> What you will do
Word for word and without images, reproduce the listing that follows.

> Records shown
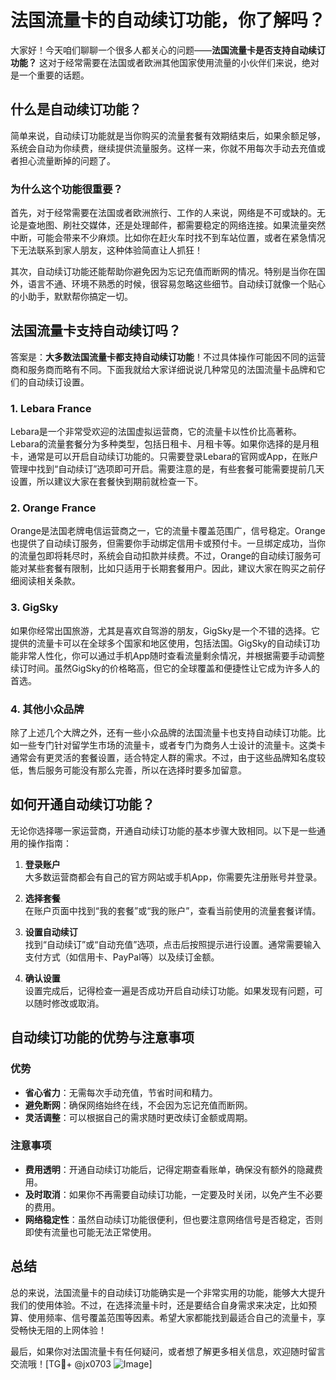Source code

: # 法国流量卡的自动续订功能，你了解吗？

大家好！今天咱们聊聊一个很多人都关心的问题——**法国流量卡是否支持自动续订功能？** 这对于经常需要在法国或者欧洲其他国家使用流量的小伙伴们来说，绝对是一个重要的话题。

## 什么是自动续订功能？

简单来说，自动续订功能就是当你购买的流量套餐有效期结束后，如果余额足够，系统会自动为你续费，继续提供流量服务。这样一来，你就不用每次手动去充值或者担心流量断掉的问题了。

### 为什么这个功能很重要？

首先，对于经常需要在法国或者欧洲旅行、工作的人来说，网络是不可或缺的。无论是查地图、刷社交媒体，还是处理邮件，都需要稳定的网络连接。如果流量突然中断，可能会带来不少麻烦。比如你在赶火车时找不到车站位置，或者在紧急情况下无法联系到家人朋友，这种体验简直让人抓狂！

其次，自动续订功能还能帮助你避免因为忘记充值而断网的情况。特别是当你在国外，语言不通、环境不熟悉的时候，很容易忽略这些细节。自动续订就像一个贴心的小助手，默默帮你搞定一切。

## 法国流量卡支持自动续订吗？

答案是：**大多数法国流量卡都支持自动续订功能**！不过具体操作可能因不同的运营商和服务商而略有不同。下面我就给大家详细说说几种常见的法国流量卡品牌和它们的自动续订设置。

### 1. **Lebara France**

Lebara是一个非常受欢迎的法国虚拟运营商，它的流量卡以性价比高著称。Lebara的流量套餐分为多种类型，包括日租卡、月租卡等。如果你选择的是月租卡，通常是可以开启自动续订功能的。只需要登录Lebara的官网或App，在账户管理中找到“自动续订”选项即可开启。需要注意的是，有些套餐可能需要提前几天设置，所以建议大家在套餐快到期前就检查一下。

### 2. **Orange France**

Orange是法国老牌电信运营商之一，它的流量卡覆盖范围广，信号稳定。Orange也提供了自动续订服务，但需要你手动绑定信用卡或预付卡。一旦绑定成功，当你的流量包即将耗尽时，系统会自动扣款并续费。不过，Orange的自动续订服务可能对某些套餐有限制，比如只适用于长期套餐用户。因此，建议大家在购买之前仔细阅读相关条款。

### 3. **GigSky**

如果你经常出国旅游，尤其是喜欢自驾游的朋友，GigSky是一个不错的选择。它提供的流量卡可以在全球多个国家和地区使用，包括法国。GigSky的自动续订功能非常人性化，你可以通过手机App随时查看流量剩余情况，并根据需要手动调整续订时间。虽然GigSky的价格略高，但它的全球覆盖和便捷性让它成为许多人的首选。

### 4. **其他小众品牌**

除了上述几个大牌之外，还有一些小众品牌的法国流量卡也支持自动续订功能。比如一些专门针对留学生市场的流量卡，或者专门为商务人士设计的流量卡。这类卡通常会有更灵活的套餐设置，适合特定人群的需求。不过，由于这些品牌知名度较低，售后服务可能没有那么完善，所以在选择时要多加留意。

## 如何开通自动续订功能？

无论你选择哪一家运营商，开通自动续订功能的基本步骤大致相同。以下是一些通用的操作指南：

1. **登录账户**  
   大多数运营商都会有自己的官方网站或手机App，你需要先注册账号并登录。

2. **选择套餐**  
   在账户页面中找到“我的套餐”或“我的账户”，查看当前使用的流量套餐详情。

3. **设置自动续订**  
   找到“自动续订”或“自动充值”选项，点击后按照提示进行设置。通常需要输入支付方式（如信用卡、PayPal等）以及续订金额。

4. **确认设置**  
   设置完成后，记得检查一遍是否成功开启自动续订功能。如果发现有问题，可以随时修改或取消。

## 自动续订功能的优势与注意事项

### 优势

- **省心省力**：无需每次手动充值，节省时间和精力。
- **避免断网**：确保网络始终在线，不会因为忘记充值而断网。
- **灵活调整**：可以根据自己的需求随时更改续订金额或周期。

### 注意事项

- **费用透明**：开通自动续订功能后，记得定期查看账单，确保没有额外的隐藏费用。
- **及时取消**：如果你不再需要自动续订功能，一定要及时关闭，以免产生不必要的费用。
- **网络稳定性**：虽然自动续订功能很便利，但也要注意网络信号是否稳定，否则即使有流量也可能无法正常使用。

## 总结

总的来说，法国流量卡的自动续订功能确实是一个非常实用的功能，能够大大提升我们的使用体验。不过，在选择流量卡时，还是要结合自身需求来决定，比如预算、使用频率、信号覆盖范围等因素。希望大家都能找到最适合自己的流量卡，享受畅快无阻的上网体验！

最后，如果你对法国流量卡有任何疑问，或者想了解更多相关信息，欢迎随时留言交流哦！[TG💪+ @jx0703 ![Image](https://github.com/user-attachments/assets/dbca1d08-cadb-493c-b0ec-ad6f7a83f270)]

> Answer section
Source code

: # 法国流量卡的自动续订功能，你了解吗？

大家好！今天咱们聊聊一个很多人都关心的问题——**法国流量卡是否支持自动续订功能？** 这对于经常需要在法国或者欧洲其他国家使用流量的小伙伴们来说，绝对是一个重要的话题。

## 什么是自动续订功能？

简单来说，自动续订功能就是当你购买的流量套餐有效期结束后，如果余额足够，系统会自动为你续费，继续提供流量服务。这样一来，你就不用每次手动去充值或者担心流量断掉的问题了。

### 为什么这个功能很重要？

首先，对于经常需要在法国或者欧洲旅行、工作的人来说，网络是不可或缺的。无论是查地图、刷社交媒体，还是处理邮件，都需要稳定的网络连接。如果流量突然中断，可能会带来不少麻烦。比如你在赶火车时找不到车站位置，或者在紧急情况下无法联系到家人朋友，这种体验简直让人抓狂！

其次，自动续订功能还能帮助你避免因为忘记充值而断网的情况。特别是当你在国外，语言不通、环境不熟悉的时候，很容易忽略这些细节。自动续订就像一个贴心的小助手，默默帮你搞定一切。

## 法国流量卡支持自动续订吗？

答案是：**大多数法国流量卡都支持自动续订功能**！不过具体操作可能因不同的运营商和服务商而略有不同。下面我就给大家详细说说几种常见的法国流量卡品牌和它们的自动续订设置。

### 1. **Lebara France**

Lebara是一个非常受欢迎的法国虚拟运营商，它的流量卡以性价比高著称。Lebara的流量套餐分为多种类型，包括日租卡、月租卡等。如果你选择的是月租卡，通常是可以开启自动续订功能的。只需要登录Lebara的官网或App，在账户管理中找到“自动续订”选项即可开启。需要注意的是，有些套餐可能需要提前几天设置，所以建议大家在套餐快到期前就检查一下。

### 2. **Orange France**

Orange是法国老牌电信运营商之一，它的流量卡覆盖范围广，信号稳定。Orange也提供了自动续订服务，但需要你手动绑定信用卡或预付卡。一旦绑定成功，当你的流量包即将耗尽时，系统会自动扣款并续费。不过，Orange的自动续订服务可能对某些套餐有限制，比如只适用于长期套餐用户。因此，建议大家在购买之前仔细阅读相关条款。

### 3. **GigSky**

如果你经常出国旅游，尤其是喜欢自驾游的朋友，GigSky是一个不错的选择。它提供的流量卡可以在全球多个国家和地区使用，包括法国。GigSky的自动续订功能非常人性化，你可以通过手机App随时查看流量剩余情况，并根据需要手动调整续订时间。虽然GigSky的价格略高，但它的全球覆盖和便捷性让它成为许多人的首选。

### 4. **其他小众品牌**

除了上述几个大牌之外，还有一些小众品牌的法国流量卡也支持自动续订功能。比如一些专门针对留学生市场的流量卡，或者专门为商务人士设计的流量卡。这类卡通常会有更灵活的套餐设置，适合特定人群的需求。不过，由于这些品牌知名度较低，售后服务可能没有那么完善，所以在选择时要多加留意。

## 如何开通自动续订功能？

无论你选择哪一家运营商，开通自动续订功能的基本步骤大致相同。以下是一些通用的操作指南：

1. **登录账户**  
   大多数运营商都会有自己的官方网站或手机App，你需要先注册账号并登录。

2. **选择套餐**  
   在账户页面中找到“我的套餐”或“我的账户”，查看当前使用的流量套餐详情。

3. **设置自动续订**  
   找到“自动续订”或“自动充值”选项，点击后按照提示进行设置。通常需要输入支付方式（如信用卡、PayPal等）以及续订金额。

4. **确认设置**  
   设置完成后，记得检查一遍是否成功开启自动续订功能。如果发现有问题，可以随时修改或取消。

## 自动续订功能的优势与注意事项

### 优势

- **省心省力**：无需每次手动充值，节省时间和精力。
- **避免断网**：确保网络始终在线，不会因为忘记充值而断网。
- **灵活调整**：可以根据自己的需求随时更改续订金额或周期。

### 注意事项

- **费用透明**：开通自动续订功能后，记得定期查看账单，确保没有额外的隐藏费用。
- **及时取消**：如果你不再需要自动续订功能，一定要及时关闭，以免产生不必要的费用。
- **网络稳定性**：虽然自动续订功能很便利，但也要注意网络信号是否稳定，否则即使有流量也可能无法正常使用。

## 总结

总的来说，法国流量卡的自动续订功能确实是一个非常实用的功能，能够大大提升我们的使用体验。不过，在选择流量卡时，还是要结合自身需求来决定，比如预算、使用频率、信号覆盖范围等因素。希望大家都能找到最适合自己的流量卡，享受畅快无阻的上网体验！

最后，如果你对法国流量卡有任何疑问，或者想了解更多相关信息，欢迎随时留言交流哦！[TG💪+ @jx0703 ![Image](https://github.com/user-attachments/assets/dbca1d08-cadb-493c-b0ec-ad6f7a83f270)]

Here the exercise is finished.